A questão fronteiriça é sensível no debate da integração. E isso ficou ainda mais evidente com a pandemia. “Para marcar outra limitação de nosso bloco e também de nossos tempos, temos a falta de coordenação de políticas conjuntas para combater a Covid. Cada país está desenvolvendo – ou não desenvolvendo – sua própria política, quando seria interessante a possibilidade de pensar políticas conjuntas para desenvolver a vacina, ou mesmo para a compra coletiva de vacinas”, assinala, lembrando que Brasil e Argentina têm condições de fabricar seus próprios imunizantes. “Não há políticas coordenadas para combater a Covid e, pensando em regiões de fronteira como a nossa, essa falta é evidente. As três cidades estão relacionadas, seja pela educação, economia ou cultura, mas as fronteiras foram fechadas.”
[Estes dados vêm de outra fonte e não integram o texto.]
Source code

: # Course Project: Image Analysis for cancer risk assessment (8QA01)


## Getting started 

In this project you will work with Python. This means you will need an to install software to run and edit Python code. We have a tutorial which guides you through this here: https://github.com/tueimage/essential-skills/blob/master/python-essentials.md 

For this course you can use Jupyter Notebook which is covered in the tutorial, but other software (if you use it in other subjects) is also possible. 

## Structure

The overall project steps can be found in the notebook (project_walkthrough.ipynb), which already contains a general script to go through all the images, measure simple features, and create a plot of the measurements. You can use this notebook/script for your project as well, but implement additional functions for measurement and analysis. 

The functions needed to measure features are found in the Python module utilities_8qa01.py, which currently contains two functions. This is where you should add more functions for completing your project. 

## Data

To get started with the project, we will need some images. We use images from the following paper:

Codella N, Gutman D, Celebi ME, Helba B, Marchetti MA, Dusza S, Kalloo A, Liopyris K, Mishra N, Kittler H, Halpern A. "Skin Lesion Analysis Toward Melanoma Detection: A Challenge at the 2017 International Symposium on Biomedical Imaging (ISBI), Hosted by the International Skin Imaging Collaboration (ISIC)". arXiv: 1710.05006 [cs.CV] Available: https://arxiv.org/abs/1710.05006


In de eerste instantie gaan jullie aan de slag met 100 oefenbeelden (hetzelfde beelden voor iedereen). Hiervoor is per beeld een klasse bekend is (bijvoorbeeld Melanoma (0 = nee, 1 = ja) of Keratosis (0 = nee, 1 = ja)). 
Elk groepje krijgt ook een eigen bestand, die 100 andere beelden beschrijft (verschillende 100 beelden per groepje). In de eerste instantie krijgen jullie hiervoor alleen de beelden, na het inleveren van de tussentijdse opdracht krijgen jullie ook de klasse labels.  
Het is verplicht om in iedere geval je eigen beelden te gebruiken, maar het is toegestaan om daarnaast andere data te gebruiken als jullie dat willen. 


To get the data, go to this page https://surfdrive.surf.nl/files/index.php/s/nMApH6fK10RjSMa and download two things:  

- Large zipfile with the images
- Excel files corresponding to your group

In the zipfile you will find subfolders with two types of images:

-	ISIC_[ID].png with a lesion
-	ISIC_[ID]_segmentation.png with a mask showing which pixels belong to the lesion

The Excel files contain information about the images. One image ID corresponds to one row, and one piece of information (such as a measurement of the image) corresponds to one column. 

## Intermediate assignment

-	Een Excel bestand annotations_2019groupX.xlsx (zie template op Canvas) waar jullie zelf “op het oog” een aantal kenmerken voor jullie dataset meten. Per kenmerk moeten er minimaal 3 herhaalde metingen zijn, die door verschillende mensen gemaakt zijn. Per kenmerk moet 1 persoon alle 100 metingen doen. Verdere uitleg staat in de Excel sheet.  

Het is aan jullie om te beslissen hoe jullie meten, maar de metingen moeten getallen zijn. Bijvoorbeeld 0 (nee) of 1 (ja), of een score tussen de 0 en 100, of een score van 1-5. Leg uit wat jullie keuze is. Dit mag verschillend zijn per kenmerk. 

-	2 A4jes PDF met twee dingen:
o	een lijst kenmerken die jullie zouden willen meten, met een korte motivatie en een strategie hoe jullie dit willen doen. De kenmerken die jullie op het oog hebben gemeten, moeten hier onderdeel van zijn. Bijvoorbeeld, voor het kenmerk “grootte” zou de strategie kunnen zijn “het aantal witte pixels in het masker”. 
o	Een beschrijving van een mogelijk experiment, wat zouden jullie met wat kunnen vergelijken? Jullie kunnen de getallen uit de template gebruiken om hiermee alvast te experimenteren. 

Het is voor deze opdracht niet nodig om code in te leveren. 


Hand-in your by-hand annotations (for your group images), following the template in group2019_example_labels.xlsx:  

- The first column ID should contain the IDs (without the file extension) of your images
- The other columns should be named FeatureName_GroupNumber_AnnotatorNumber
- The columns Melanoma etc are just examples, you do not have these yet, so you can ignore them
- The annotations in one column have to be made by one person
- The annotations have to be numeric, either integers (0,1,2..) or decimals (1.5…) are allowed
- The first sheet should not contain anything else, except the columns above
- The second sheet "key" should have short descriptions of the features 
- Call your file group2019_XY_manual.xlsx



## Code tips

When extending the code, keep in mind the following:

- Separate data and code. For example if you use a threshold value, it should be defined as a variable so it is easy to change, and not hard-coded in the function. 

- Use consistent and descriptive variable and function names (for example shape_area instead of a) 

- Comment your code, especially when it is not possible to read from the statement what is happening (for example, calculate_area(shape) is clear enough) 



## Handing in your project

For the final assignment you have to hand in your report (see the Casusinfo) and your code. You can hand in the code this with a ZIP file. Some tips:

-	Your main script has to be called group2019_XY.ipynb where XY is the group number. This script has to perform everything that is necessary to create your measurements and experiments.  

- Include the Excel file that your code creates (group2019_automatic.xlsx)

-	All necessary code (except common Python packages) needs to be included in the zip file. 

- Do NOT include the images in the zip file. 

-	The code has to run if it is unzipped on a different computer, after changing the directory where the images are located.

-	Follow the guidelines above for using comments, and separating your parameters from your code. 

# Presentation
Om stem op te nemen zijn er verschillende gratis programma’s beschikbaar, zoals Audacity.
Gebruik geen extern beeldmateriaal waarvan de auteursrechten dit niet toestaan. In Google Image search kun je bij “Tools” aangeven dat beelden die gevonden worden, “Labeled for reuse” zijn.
Questões fronteiriças são um dos temas que ainda precisam ser ajustados no Mercosul, segundo Gustavo Vieira. “Será que é admissível que regiões transfronteiriças fechem as fronteiras? Será que a gente não deveria ter tido um nível de cooperação epidemiológica que permitisse o controle desta região, uma vez que vivemos [Foz do Iguaçu, Puerto Iguazú e Ciudad del Este] como uma comunidade? Temos muitos desafios na área comercial, na área social, de cooperação fronteiriça.”